According to Leading Age, there are more than 20,000 residents
of CCRCs in California.
Regulatory Structure. The bulk of regulatory oversight pertains
to the financial solvency of the facilities, in consideration of
the substantial investments made by residents. In addition,
CCRCs that operate an independent or assisted living level of
care are required to have those facilities licensed by CDSS as
Residential Care Facilities for the Elderly (RCFEs). Facilities
operating a skilled nursing level of care must have those
facilities licensed by the Department of Public Health.
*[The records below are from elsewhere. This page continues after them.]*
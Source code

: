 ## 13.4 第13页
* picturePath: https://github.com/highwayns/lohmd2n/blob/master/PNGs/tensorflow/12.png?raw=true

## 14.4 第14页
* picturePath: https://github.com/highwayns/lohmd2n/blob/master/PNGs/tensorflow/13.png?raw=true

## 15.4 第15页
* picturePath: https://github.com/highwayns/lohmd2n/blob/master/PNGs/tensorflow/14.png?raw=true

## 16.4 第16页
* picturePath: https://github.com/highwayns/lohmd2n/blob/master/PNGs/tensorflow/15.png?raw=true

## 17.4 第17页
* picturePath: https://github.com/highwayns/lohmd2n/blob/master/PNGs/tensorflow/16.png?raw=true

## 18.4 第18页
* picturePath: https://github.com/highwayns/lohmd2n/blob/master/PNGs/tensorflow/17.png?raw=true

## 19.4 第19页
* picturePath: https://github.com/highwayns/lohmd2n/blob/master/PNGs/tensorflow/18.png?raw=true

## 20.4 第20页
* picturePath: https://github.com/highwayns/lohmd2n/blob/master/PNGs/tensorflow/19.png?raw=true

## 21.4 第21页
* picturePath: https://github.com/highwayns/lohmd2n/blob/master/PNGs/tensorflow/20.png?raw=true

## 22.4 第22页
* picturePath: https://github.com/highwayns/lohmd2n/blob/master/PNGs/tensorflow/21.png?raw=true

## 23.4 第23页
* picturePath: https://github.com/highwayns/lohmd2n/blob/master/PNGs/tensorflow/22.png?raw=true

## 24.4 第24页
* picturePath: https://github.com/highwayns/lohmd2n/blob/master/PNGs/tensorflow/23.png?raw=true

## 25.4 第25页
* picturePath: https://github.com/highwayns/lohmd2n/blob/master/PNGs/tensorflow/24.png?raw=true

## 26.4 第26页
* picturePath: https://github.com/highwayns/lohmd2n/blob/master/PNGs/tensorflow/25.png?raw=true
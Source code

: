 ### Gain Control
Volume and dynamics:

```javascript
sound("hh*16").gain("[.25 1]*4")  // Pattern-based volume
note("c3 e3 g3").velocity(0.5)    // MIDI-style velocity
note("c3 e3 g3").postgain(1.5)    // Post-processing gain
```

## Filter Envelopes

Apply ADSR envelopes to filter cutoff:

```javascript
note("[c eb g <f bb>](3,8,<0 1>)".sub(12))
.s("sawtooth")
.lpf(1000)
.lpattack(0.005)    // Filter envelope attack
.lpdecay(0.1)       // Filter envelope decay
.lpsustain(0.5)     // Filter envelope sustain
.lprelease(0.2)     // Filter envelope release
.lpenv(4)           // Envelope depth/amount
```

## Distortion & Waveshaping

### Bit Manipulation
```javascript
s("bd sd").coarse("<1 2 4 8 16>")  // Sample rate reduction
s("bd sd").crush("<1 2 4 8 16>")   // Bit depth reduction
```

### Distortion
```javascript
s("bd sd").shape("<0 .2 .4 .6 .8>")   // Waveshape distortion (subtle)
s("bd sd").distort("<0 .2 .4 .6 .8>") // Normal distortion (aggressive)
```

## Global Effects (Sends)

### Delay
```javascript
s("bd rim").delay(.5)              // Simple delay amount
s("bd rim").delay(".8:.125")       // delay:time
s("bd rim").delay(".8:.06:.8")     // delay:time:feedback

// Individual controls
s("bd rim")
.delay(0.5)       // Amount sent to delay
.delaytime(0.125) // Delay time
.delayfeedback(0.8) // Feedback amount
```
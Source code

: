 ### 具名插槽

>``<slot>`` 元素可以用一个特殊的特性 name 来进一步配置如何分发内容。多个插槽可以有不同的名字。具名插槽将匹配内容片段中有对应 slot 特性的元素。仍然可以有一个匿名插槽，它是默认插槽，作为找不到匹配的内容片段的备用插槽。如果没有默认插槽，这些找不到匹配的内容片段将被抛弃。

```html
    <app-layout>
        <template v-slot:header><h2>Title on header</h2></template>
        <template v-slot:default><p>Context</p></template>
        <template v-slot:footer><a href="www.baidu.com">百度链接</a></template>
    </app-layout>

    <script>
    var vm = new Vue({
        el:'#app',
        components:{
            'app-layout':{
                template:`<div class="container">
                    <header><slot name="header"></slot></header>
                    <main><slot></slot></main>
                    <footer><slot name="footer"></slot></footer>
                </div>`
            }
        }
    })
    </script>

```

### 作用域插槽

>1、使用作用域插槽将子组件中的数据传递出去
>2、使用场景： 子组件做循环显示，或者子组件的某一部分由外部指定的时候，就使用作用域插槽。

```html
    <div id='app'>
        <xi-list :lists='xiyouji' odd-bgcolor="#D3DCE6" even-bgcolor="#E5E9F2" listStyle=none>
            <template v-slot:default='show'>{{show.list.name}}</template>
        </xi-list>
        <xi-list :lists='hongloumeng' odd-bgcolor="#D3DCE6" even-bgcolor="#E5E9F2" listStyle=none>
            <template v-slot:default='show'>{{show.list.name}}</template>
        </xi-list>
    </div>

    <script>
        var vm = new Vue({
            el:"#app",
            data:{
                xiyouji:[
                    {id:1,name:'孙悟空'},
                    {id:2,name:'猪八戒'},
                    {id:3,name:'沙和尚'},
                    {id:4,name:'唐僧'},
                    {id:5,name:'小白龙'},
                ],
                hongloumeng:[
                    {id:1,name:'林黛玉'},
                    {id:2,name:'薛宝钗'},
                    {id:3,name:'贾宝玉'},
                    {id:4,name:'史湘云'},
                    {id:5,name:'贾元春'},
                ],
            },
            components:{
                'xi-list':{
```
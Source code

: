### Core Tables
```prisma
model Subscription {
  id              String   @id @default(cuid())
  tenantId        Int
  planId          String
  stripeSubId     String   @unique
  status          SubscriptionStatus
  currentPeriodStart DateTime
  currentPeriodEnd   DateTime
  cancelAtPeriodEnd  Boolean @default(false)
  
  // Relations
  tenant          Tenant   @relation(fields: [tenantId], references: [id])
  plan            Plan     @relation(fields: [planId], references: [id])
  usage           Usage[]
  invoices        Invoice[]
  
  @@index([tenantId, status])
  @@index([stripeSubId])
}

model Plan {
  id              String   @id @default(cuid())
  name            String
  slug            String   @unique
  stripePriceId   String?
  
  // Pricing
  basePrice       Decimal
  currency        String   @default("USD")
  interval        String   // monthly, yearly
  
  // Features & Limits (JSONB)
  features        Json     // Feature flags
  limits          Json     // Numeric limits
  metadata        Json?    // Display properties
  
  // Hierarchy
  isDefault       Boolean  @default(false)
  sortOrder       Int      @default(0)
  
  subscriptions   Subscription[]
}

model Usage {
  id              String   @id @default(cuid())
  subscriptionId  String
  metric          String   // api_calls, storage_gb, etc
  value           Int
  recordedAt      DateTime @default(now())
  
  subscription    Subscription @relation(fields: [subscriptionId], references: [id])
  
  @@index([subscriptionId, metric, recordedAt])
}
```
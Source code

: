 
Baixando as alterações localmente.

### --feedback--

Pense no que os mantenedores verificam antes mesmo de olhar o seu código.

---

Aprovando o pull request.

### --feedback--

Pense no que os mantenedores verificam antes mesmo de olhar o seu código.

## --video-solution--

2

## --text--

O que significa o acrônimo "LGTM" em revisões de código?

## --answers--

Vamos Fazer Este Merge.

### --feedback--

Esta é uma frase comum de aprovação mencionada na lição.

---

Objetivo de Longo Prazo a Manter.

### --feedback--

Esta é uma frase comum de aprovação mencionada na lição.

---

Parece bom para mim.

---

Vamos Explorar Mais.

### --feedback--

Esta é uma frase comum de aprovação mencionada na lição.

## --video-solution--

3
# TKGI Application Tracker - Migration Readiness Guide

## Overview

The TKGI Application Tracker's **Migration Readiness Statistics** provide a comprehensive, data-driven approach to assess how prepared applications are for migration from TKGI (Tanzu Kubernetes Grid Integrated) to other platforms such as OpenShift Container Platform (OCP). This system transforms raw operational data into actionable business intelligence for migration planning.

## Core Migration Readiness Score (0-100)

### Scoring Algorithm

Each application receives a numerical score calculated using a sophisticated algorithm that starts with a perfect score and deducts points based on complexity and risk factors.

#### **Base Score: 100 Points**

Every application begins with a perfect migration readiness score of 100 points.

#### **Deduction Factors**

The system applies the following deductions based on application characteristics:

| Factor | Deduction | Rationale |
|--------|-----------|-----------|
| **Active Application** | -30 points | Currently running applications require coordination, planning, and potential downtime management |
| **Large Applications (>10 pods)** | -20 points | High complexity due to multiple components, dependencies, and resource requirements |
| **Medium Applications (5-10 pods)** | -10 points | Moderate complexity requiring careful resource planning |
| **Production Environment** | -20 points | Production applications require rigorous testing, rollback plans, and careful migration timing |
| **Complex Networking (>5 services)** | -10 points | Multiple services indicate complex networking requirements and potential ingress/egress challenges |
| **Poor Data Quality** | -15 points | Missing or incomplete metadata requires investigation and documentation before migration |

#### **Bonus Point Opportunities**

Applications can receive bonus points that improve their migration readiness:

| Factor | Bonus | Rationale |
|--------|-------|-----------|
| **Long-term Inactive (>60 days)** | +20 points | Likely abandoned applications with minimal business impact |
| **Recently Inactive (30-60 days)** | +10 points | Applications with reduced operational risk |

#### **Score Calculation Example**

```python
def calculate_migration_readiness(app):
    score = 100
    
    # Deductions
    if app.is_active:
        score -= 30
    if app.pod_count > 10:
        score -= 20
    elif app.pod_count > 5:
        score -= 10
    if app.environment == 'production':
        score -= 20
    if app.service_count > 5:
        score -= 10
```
Furthermore, CDSS is required to review and approve the overall
resident contract used by a facility with each resident, however
there are few statutory requirements placed on the content of
those contracts.
Required Annual Reports. Providers are required to submit an
annual report to CDSS describing the facility's financial
condition within four months after their fiscal year end. The
reports are required to consist of audited financial statements
and required reserve calculations, evidence of fidelity bonds
(insuring against dishonest employee conduct) as well as
additional information. Additionally, CCRCs that have contracts
promising to provide care without substantially increasing
monthly fees as needs increase must submit an actuarial study to
CDSS every five years regarding the actuarial financial position
of the facility.
Required Reserves. CCRC providers are required to maintain a
liquid reserve for long-term debt obligations that must be equal
to the sum of the prior fiscal year payments for the specific
items including interest on debt, rental or lease payments,
insurance. Additionally, CCRCs are required to maintain a liquid
reserve for operating expenses in an amount that equals or
exceeds 75 days net operating expenses, as defined.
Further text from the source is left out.